So, given the choice, men prefer doing most of the housework. Who knew? According to researchers from Cambridge, using a survey of 30,000 households, chaps find that home life is a lot smoother if they do the cooking, washing, cleaning and shopping. Rather than letting their grumbling other halves do it.
They suggest this is because men have discovered that rushing with open arms towards the rubber gloves, rather than regularly collapsing on the sofa means a, less internal guilt and b, no noisy nagging. Hence, an easier life all round.

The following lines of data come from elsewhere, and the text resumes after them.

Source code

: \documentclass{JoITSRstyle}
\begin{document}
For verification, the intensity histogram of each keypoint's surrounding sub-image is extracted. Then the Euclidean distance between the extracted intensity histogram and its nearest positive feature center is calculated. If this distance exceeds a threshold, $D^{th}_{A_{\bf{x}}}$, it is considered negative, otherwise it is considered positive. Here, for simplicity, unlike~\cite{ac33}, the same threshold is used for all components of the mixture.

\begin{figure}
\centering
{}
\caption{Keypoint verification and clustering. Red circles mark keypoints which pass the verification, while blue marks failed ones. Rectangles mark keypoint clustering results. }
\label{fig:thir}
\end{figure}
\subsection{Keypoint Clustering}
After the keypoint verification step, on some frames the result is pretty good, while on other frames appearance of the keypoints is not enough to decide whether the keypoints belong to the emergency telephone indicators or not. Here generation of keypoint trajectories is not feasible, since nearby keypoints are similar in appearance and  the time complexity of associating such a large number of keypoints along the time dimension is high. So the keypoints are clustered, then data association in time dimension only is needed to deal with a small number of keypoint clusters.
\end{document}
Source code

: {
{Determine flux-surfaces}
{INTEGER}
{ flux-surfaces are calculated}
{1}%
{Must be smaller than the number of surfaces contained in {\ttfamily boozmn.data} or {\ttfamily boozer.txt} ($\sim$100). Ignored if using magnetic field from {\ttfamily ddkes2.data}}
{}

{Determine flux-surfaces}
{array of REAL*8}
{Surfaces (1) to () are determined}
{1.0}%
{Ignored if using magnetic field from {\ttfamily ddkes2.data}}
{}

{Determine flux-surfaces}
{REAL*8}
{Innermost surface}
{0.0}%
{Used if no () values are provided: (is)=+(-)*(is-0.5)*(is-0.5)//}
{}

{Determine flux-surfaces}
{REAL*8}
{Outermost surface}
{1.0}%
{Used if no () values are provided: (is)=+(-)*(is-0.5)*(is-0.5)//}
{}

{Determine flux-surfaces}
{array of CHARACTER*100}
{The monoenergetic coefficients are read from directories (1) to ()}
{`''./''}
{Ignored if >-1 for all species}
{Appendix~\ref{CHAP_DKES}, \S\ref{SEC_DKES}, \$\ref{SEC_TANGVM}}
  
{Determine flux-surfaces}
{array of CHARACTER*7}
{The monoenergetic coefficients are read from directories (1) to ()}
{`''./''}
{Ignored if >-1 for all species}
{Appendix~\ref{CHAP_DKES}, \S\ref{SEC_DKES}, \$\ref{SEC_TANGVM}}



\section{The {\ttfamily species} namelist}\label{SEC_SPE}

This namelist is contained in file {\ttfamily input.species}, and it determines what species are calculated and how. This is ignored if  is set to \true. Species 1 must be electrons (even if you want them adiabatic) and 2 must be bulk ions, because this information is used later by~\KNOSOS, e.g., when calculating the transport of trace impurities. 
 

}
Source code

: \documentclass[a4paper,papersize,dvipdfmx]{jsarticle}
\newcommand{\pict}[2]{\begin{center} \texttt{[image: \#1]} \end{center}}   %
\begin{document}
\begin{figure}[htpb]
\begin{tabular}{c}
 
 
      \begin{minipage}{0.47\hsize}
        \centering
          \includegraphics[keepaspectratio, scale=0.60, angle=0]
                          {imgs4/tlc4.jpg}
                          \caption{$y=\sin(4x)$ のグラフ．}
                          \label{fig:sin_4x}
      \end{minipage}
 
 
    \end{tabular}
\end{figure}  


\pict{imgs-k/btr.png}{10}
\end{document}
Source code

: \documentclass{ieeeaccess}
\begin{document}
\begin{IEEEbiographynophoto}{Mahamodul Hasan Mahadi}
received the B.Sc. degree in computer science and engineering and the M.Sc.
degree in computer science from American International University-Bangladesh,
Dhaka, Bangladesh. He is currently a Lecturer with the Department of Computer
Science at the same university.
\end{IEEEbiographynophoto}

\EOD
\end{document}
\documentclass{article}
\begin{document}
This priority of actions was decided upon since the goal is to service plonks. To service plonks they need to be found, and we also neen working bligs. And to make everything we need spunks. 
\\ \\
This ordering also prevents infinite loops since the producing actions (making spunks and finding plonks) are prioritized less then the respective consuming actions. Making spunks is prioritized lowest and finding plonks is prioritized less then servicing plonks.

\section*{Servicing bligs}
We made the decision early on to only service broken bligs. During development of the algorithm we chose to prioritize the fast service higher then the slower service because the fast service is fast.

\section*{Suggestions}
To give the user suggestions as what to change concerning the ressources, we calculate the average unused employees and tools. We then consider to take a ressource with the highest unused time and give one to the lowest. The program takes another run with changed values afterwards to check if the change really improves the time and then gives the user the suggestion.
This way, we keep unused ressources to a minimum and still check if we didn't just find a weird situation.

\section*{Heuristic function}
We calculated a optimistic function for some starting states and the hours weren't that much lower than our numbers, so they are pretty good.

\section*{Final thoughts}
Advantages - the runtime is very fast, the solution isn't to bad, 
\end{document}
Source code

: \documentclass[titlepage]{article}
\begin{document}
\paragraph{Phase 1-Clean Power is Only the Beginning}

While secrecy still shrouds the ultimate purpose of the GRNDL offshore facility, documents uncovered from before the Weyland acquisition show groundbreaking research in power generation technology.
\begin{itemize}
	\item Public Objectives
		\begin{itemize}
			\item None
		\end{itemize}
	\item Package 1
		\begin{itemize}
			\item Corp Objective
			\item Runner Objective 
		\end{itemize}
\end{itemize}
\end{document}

Of course, Cambridge thinks this is a direct result of global female emancipation. "Women are becoming more assertive and making their dissatisfaction with lazy partners plain," say the academics.
I'm not at all sure this is true. Apparently, when women go on holiday, you can always identify the Alpha Female, because she'll be the one in the kitchen. Maybe it's the same at home. If your husband wants to stake out his place over loading the dishwasher and takes pride in wielding the Mr Muscle, maybe there is a message to be absorbed here. He who does the lion's share becomes the lion. According to Paul Hollywood, baking ace and resident hunk on The Great British Bake Off, men are always tweeting him pictures of cakes they have just created. Honestly.
Kitchen designers understand this; indeed, if you look at current trends, there's a lot of big, tough stuff going on in kitchens. It's all about terrifying gadgets which reinforce the idea of the kitchen as laboratory, racing car, and hi-pressure catering zone smoothly capable of delivering the highest possible placing in the social barometer which is the DPS (Dinner Party Stakes).
Perhaps it's a subtle way of redressing the balance; anxious about "career women" advancing in the boardroom and achieving all-round excellence at school, blokes have decided en masse, to undermine the soft underbelly of the Domestic Goddess. You know those smiling dads at the school cake sale? They're the ones to watch.